- Excerpted records -
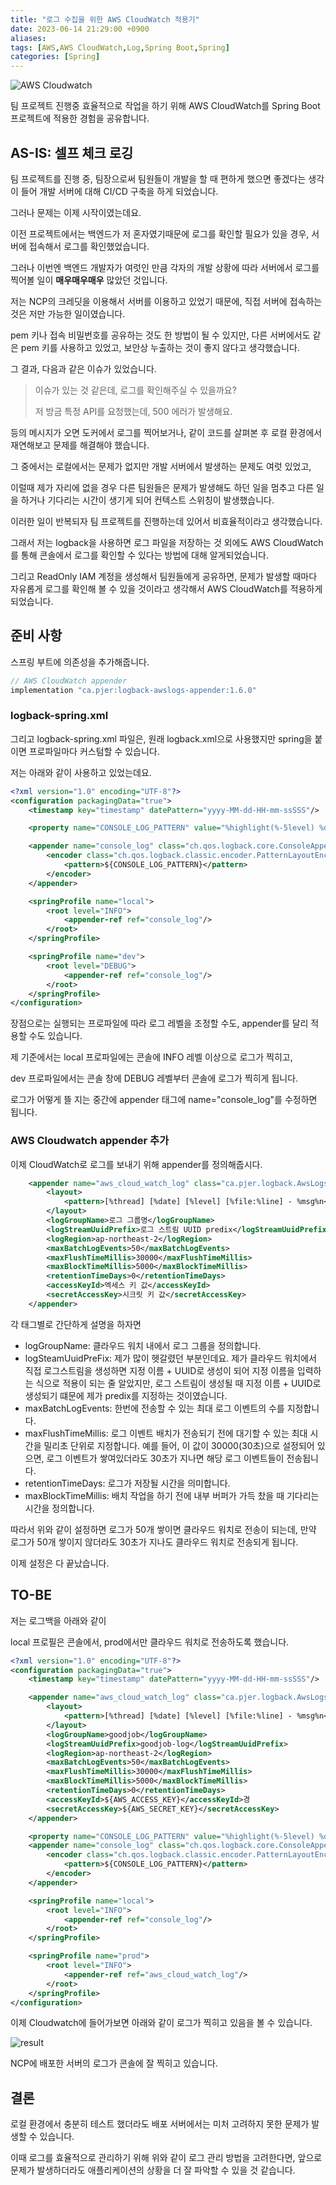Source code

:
 ```yaml
---
title: "로그 수집을 위한 AWS CloudWatch 적용기"
date: 2023-06-14 21:29:00 +0900
aliases: 
tags: [AWS,AWS CloudWatch,Log,Spring Boot,Spring]
categories: [Spring]
---
```


![AWS Cloudwatch](/assets/img/2023-06-14-aws-cloudwatch/cloudwatch.webp)

팀 프로젝트 진행중 효율적으로 작업을 하기 위해 AWS CloudWatch를 Spring Boot 프로젝트에 적용한 경험을 공유합니다.

## AS-IS: 셀프 체크 로깅

팀 프로젝트를 진행 중, 팀장으로써 팀원들이 개발을 할 때 편하게 했으면 좋겠다는 생각이 들어 개발 서버에 대해 CI/CD 구축을 하게 되었습니다.

그러나 문제는 이제 시작이였는데요.

이전 프로젝트에서는 백엔드가 저 혼자였기때문에 로그를 확인할 필요가 있을 경우, 서버에 접속해서 로그를 확인했었습니다.

그러나 이번엔 백엔드 개발자가 여럿인 만큼 각자의 개발 상황에 따라 서버에서 로그를 찍어볼 일이 **매우매우매우** 많았던 것입니다.

저는 NCP의 크레딧을 이용해서 서버를 이용하고 있었기 때문에, 직접 서버에 접속하는 것은 저만 가능한 일이였습니다.

pem 키나 접속 비밀번호를 공유하는 것도 한 방법이 될 수 있지만, 다른 서버에서도 같은 pem 키를 사용하고 있었고, 보안상 누출하는 것이 좋지 않다고 생각했습니다.

그 결과, 다음과 같은 이슈가 있었습니다.

> 이슈가 있는 것 같은데, 로그를 확인해주실 수 있을까요?
>
> 저 방금 특정 API를 요청했는데, 500 에러가 발생해요.

등의 메시지가 오면 도커에서 로그를 찍어보거나, 같이 코드를 살펴본 후 로컬 환경에서 재연해보고 문제를 해결해야 했습니다.

그 중에서는 로컬에서는 문제가 없지만 개발 서버에서 발생하는 문제도 여럿 있었고,

이럴때 제가 자리에 없을 경우 다른 팀원들은 문제가 발생해도 하던 일을 멈추고 다른 일을 하거나 기다리는 시간이 생기게 되어 컨텍스트 스위칭이 발생했습니다.

이러한 일이 반복되자 팀 프로젝트를 진행하는데 있어서 비효율적이라고 생각했습니다.

그래서 저는 logback을 사용하면 로그 파일을 저장하는 것 외에도 AWS CloudWatch를 통해 콘솔에서 로그를 확인할 수 있다는 방법에 대해 알게되었습니다. 

그리고 ReadOnly IAM 계정을 생성해서 팀원들에게 공유하면, 문제가 발생할 때마다 자유롭게 로그를 확인해 볼 수 있을 것이라고 생각해서 AWS CloudWatch를 적용하게 되었습니다.

## 준비 사항

스프링 부트에 의존성을 추가해줍니다.

```java
// AWS CloudWatch appender
implementation "ca.pjer:logback-awslogs-appender:1.6.0"
```
### logback-spring.xml

그리고 logback-spring.xml 파일은, 원래 logback.xml으로 사용했지만 spring을 붙이면 프로파일마다 커스텀할 수 있습니다.

저는 아래와 같이 사용하고 있었는데요.

```xml
<?xml version="1.0" encoding="UTF-8"?>
<configuration packagingData="true">
    <timestamp key="timestamp" datePattern="yyyy-MM-dd-HH-mm-ssSSS"/>

    <property name="CONSOLE_LOG_PATTERN" value="%highlight(%-5level) %date [%thread] %cyan([%C{0} :: %M :: %L]) - %msg%n"/>

    <appender name="console_log" class="ch.qos.logback.core.ConsoleAppender">
        <encoder class="ch.qos.logback.classic.encoder.PatternLayoutEncoder">
            <pattern>${CONSOLE_LOG_PATTERN}</pattern>
        </encoder>
    </appender>

    <springProfile name="local">
        <root level="INFO">
            <appender-ref ref="console_log"/>
        </root>
    </springProfile>

    <springProfile name="dev">
        <root level="DEBUG">
            <appender-ref ref="console_log"/>
        </root>
    </springProfile>
</configuration>
```

장점으로는 실행되는 프로파일에 따라 로그 레벨을 조정할 수도, appender를 달리 적용할 수도 있습니다.

제 기준에서는 local 프로파일에는 콘솔에 INFO 레벨 이상으로 로그가 찍히고,

dev 프로파일에서는 콘솔 창에 DEBUG 레벨부터 콘솔에 로그가 찍히게 됩니다.

로그가 어떻게 뜰 지는 중간에 appender 태그에 name="console_log"를 수정하면 됩니다.

### AWS Cloudwatch appender 추가

이제 CloudWatch로 로그를 보내기 위해 appender를 정의해줍시다.

```xml
	<appender name="aws_cloud_watch_log" class="ca.pjer.logback.AwsLogsAppender">
        <layout>
            <pattern>[%thread] [%date] [%level] [%file:%line] - %msg%n</pattern>
        </layout>
        <logGroupName>로그 그룹명</logGroupName>
        <logStreamUuidPrefix>로그 스트림 UUID predix</logStreamUuidPrefix>
        <logRegion>ap-northeast-2</logRegion>
        <maxBatchLogEvents>50</maxBatchLogEvents>
        <maxFlushTimeMillis>30000</maxFlushTimeMillis>
        <maxBlockTimeMillis>5000</maxBlockTimeMillis>
        <retentionTimeDays>0</retentionTimeDays>
        <accessKeyId>엑세스 키 값</accessKeyId>
        <secretAccessKey>시크릿 키 값</secretAccessKey>
    </appender>
```

각 태그별로 간단하게 설명을 하자면

- logGroupName: 클라우드 워치 내에서 로그 그룹을 정의합니다.
- logSteamUuidPreFix: 제가 많이 헷갈렸던 부분인데요. 제가 클라우드 워치에서 직접 로그스트림을 생성하면 지정 이름 + UUID로 생성이 되어 지정 이름을 입력하는 식으로 적용이 되는 줄 알았지만, 로그 스트림이 생성될 때 지정 이름 + UUID로 생성되기 떄문에 제가 predix를 지정하는 것이였습니다.
- maxBatchLogEvents: 한번에 전송할 수 있는 최대 로그 이벤트의 수를 지정합니다.
- maxFlushTimeMillis: 로그 이벤트 배치가 전송되기 전에 대기할 수 있는 최대 시간을 밀리초 단위로 지정합니다. 예를 들어, 이 값이 30000(30초)으로 설정되어 있으면, 로그 이벤트가 쌓여있더라도 30초가 지나면 해당 로그 이벤트들이 전송됩니다.
- retentionTimeDays: 로그가 저장될 시간을 의미합니다.
- maxBlockTimeMillis: 배치 작업을 하기 전에 내부 버퍼가 가득 찼을 때 기다리는 시간을 정의합니다. 

따라서 위와 같이 설정하면 로그가 50개 쌓이면 클라우드 워치로 전송이 되는데, 만약 로그가 50개 쌓이지 않더라도 30초가 지나도 클라우드 워치로 전송되게 됩니다.

이제 설정은 다 끝났습니다.

## TO-BE

저는 로그백을 아래와 같이

local 프로필은 콘솔에서, prod에서만 클라우드 워치로 전송하도록 했습니다.

```xml
<?xml version="1.0" encoding="UTF-8"?>
<configuration packagingData="true">
    <timestamp key="timestamp" datePattern="yyyy-MM-dd-HH-mm-ssSSS"/>

    <appender name="aws_cloud_watch_log" class="ca.pjer.logback.AwsLogsAppender">
        <layout>
            <pattern>[%thread] [%date] [%level] [%file:%line] - %msg%n</pattern>
        </layout>
        <logGroupName>goodjob</logGroupName>
        <logStreamUuidPrefix>goodjob-log</logStreamUuidPrefix>
        <logRegion>ap-northeast-2</logRegion>
        <maxBatchLogEvents>50</maxBatchLogEvents>
        <maxFlushTimeMillis>30000</maxFlushTimeMillis>
        <maxBlockTimeMillis>5000</maxBlockTimeMillis>
        <retentionTimeDays>0</retentionTimeDays>
        <accessKeyId>${AWS_ACCESS_KEY}</accessKeyId>경
        <secretAccessKey>${AWS_SECRET_KEY}</secretAccessKey>
    </appender>

    <property name="CONSOLE_LOG_PATTERN" value="%highlight(%-5level) %date [%thread] %cyan([%C{0} :: %M :: %L]) - %msg%n"/>
    <appender name="console_log" class="ch.qos.logback.core.ConsoleAppender">
        <encoder class="ch.qos.logback.classic.encoder.PatternLayoutEncoder">
            <pattern>${CONSOLE_LOG_PATTERN}</pattern>
        </encoder>
    </appender>

    <springProfile name="local">
        <root level="INFO">
            <appender-ref ref="console_log"/>
        </root>
    </springProfile>

    <springProfile name="prod">
        <root level="INFO">
            <appender-ref ref="aws_cloud_watch_log"/>
        </root>
    </springProfile>
</configuration>
```

이제 Cloudwatch에 들어가보면 아래와 같이 로그가 찍히고 있음을 볼 수 있습니다.

![result](/assets/img/2023-06-14-aws-cloudwatch/result.webp)

NCP에 배포한 서버의 로그가 콘솔에 잘 찍히고 있습니다.

## 결론

로컬 환경에서 충분히 테스트 했더라도 배포 서버에서는 미처 고려하지 못한 문제가 발생할 수 있습니다.

이때 로그를 효율적으로 관리하기 위해 위와 같이 로그 관리 방법을 고려한다면, 앞으로 문제가 발생하더라도 애플리케이션의 상황을 더 잘 파악할 수 있을 것 같습니다.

- Exercise objective -
Pictures excluded, repeat the records exactly from their opening line through the line containing "그래서 저는 logback을".

- Answer for this exercise -
Source code

:
 ```yaml
---
title: "로그 수집을 위한 AWS CloudWatch 적용기"
date: 2023-06-14 21:29:00 +0900
aliases: 
tags: [AWS,AWS CloudWatch,Log,Spring Boot,Spring]
categories: [Spring]
---
```


![AWS Cloudwatch](/assets/img/2023-06-14-aws-cloudwatch/cloudwatch.webp)

팀 프로젝트 진행중 효율적으로 작업을 하기 위해 AWS CloudWatch를 Spring Boot 프로젝트에 적용한 경험을 공유합니다.

## AS-IS: 셀프 체크 로깅

팀 프로젝트를 진행 중, 팀장으로써 팀원들이 개발을 할 때 편하게 했으면 좋겠다는 생각이 들어 개발 서버에 대해 CI/CD 구축을 하게 되었습니다.

그러나 문제는 이제 시작이였는데요.

이전 프로젝트에서는 백엔드가 저 혼자였기때문에 로그를 확인할 필요가 있을 경우, 서버에 접속해서 로그를 확인했었습니다.

그러나 이번엔 백엔드 개발자가 여럿인 만큼 각자의 개발 상황에 따라 서버에서 로그를 찍어볼 일이 **매우매우매우** 많았던 것입니다.

저는 NCP의 크레딧을 이용해서 서버를 이용하고 있었기 때문에, 직접 서버에 접속하는 것은 저만 가능한 일이였습니다.

pem 키나 접속 비밀번호를 공유하는 것도 한 방법이 될 수 있지만, 다른 서버에서도 같은 pem 키를 사용하고 있었고, 보안상 누출하는 것이 좋지 않다고 생각했습니다.

그 결과, 다음과 같은 이슈가 있었습니다.

> 이슈가 있는 것 같은데, 로그를 확인해주실 수 있을까요?
>
> 저 방금 특정 API를 요청했는데, 500 에러가 발생해요.

등의 메시지가 오면 도커에서 로그를 찍어보거나, 같이 코드를 살펴본 후 로컬 환경에서 재연해보고 문제를 해결해야 했습니다.

그 중에서는 로컬에서는 문제가 없지만 개발 서버에서 발생하는 문제도 여럿 있었고,

이럴때 제가 자리에 없을 경우 다른 팀원들은 문제가 발생해도 하던 일을 멈추고 다른 일을 하거나 기다리는 시간이 생기게 되어 컨텍스트 스위칭이 발생했습니다.

이러한 일이 반복되자 팀 프로젝트를 진행하는데 있어서 비효율적이라고 생각했습니다.

그래서 저는 logback을 사용하면 로그 파일을 저장하는 것 외에도 AWS CloudWatch를 통해 콘솔에서 로그를 확인할 수 있다는 방법에 대해 알게되었습니다. 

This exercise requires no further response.